# Do you like my new haircut?



## cockerpoo61 (Jun 24, 2011)

Bayley had his regular treat at the Groomers this week, doesn't he look a proud boy?


----------



## JoJo (Mar 2, 2011)

Stunning Bayley   

He looks so soft and clean .... get in the muddy woods Bayley he he he xxx


----------



## mandym (Jun 5, 2011)

He looks adorable,so cute,wonder how long he will stay clean lol xxx


----------



## Hfd (Aug 19, 2011)

Bayley looks lovely - what a great cut!
H x


----------



## flounder_1 (May 12, 2011)

That's a great cut! Not too much off leaving that shaggy cute look! Well done your groomer!


----------



## Nadhak (Jun 4, 2011)

I agree with Flounder and I am printing that one off for Treacle to take to the groomer on 5th March! He looks ab fab! x


----------



## Sezra (May 20, 2011)

He looks fab! What a lovely cut!


----------



## Jedicrazy (Apr 26, 2011)

looking good Bayley!


----------



## Jukee Doodles (Apr 5, 2011)

I heard a word today (from an owner who competes in all the Agility and Fly Ball side of things) that tickled me big-time.....

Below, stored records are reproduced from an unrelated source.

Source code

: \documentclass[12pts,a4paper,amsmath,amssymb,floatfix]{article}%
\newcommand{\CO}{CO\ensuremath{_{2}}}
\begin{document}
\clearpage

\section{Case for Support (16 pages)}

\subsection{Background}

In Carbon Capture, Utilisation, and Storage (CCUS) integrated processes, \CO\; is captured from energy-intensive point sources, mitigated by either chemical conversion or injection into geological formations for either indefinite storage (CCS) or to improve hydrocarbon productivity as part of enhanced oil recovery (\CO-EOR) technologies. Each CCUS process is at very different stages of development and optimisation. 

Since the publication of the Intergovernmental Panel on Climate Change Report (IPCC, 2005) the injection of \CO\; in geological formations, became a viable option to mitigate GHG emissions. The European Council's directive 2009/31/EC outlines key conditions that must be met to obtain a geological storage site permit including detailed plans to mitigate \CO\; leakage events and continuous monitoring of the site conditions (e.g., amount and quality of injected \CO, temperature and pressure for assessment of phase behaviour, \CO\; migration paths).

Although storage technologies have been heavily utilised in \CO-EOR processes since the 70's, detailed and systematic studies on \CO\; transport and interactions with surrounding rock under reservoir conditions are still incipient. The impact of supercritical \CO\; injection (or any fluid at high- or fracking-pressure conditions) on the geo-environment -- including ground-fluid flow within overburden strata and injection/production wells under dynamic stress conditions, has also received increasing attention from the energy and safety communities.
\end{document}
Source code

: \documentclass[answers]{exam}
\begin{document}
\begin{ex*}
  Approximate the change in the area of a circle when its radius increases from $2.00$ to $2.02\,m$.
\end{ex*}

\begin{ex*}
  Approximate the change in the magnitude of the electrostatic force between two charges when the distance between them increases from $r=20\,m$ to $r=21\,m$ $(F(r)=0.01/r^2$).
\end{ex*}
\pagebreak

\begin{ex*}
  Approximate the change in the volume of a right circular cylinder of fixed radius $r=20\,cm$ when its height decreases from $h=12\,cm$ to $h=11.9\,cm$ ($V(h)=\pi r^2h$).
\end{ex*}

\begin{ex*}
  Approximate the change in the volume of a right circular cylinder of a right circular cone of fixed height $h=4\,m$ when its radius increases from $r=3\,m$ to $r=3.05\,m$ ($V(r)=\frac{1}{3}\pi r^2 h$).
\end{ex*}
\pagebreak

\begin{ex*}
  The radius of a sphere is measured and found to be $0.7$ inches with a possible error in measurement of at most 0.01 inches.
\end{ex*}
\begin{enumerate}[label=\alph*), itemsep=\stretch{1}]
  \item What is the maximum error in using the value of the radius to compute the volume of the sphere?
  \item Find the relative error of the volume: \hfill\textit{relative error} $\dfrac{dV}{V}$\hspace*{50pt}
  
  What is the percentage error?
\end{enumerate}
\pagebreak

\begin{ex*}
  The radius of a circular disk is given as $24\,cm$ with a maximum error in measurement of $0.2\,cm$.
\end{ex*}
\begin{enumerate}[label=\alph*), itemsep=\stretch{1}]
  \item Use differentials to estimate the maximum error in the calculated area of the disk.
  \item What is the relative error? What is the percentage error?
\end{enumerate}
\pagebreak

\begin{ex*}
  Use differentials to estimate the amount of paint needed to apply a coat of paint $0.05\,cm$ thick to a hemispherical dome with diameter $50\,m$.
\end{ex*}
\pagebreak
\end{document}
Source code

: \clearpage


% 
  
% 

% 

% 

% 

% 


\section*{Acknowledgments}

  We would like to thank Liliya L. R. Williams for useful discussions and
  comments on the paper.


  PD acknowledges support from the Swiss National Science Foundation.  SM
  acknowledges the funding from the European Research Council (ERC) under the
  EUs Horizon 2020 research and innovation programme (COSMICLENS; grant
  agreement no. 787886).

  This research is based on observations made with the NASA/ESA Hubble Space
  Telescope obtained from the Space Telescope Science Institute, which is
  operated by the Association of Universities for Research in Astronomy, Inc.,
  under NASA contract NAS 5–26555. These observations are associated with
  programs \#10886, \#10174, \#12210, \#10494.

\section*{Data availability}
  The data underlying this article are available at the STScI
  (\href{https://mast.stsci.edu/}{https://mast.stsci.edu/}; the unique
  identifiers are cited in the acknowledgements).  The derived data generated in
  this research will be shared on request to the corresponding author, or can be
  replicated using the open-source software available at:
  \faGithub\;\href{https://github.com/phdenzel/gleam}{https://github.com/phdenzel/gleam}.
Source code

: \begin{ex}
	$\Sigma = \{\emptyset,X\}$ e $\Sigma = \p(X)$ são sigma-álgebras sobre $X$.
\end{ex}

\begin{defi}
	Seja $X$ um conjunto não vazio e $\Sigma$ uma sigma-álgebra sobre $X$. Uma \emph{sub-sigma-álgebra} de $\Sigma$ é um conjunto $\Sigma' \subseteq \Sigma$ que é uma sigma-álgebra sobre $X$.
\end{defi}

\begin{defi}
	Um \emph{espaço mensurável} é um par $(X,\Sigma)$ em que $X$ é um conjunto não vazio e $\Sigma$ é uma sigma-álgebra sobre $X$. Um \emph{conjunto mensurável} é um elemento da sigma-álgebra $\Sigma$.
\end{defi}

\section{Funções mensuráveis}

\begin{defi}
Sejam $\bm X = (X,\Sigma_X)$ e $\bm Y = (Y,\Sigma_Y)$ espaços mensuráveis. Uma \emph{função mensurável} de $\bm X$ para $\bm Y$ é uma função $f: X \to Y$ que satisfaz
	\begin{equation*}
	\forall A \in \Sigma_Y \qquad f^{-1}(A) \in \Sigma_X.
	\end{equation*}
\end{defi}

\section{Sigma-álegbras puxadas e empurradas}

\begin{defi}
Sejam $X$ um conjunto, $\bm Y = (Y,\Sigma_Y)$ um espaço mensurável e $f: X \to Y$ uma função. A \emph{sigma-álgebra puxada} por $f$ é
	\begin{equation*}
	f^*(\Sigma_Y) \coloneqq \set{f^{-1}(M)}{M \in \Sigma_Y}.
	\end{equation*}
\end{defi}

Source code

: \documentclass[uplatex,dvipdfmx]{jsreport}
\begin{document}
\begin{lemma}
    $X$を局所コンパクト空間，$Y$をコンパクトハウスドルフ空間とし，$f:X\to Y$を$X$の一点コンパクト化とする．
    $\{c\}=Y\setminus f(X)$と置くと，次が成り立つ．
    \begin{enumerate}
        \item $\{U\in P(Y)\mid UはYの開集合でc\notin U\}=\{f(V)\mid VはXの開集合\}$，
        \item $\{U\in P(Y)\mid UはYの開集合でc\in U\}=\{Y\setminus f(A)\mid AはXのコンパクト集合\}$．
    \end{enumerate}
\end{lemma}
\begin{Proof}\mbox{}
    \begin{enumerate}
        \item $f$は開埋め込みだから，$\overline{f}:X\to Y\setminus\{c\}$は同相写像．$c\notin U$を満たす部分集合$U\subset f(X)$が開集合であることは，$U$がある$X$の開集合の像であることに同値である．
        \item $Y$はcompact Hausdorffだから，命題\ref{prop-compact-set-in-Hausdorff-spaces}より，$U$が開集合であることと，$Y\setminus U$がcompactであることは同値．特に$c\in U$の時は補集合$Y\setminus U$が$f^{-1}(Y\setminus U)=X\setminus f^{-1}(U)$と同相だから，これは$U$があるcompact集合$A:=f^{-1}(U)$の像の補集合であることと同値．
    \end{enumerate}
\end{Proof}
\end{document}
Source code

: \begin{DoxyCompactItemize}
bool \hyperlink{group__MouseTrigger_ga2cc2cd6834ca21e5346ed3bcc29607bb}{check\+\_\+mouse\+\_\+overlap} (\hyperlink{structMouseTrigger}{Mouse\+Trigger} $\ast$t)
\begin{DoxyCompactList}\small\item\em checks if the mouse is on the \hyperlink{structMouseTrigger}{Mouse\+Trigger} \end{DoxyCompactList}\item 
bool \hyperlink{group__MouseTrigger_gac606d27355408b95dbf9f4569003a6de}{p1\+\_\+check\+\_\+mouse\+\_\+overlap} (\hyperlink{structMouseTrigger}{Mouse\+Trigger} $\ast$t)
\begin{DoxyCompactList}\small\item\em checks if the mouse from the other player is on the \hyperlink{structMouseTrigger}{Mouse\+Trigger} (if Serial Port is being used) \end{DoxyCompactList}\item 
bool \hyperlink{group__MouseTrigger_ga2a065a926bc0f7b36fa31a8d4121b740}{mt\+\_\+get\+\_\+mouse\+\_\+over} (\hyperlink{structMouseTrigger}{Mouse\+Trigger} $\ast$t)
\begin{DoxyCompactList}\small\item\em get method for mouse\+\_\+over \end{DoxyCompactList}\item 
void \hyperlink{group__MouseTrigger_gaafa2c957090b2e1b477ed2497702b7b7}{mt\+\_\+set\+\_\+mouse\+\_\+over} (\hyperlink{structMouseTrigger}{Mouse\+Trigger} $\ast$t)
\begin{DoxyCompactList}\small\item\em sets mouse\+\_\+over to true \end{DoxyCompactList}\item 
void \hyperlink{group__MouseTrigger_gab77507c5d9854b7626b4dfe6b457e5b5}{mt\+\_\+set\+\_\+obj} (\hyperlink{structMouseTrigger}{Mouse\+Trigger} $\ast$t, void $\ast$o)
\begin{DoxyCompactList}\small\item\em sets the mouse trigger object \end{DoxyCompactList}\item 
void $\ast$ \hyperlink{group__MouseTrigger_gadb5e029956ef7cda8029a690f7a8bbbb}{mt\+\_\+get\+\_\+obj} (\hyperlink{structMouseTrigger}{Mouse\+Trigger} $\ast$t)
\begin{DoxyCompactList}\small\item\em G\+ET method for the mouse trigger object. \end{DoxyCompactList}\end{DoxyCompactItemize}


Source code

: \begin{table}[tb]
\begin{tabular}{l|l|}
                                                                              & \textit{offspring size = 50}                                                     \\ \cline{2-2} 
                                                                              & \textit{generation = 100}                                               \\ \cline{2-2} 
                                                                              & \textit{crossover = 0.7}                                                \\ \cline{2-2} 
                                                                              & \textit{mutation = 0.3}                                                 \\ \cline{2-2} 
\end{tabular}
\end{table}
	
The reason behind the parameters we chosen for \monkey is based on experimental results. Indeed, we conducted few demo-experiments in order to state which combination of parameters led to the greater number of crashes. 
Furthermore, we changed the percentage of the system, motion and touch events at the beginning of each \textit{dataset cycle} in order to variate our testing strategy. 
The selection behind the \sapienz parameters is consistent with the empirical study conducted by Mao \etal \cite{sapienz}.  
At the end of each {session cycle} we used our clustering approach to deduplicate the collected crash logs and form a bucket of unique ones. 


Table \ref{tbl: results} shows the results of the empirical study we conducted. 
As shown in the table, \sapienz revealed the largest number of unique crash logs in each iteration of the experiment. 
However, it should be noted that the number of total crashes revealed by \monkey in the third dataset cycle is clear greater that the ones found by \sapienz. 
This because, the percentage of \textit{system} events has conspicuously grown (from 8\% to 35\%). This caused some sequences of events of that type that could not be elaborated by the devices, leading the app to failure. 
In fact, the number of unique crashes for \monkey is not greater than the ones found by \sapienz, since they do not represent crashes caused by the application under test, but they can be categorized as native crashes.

I think Bayley looks - - - Jukeelicious xxxxxxx

Stephen x


----------



## Ali79 (Mar 30, 2011)

Bayley looks gorgeous - well done to the groomer


----------



## Pollypiglet (Oct 22, 2011)

Great trim had something similar in mind for Hattie but didn't quite go to plan bit like when I go to the hairdresser I have one idea she has another so we meet in the middle!


----------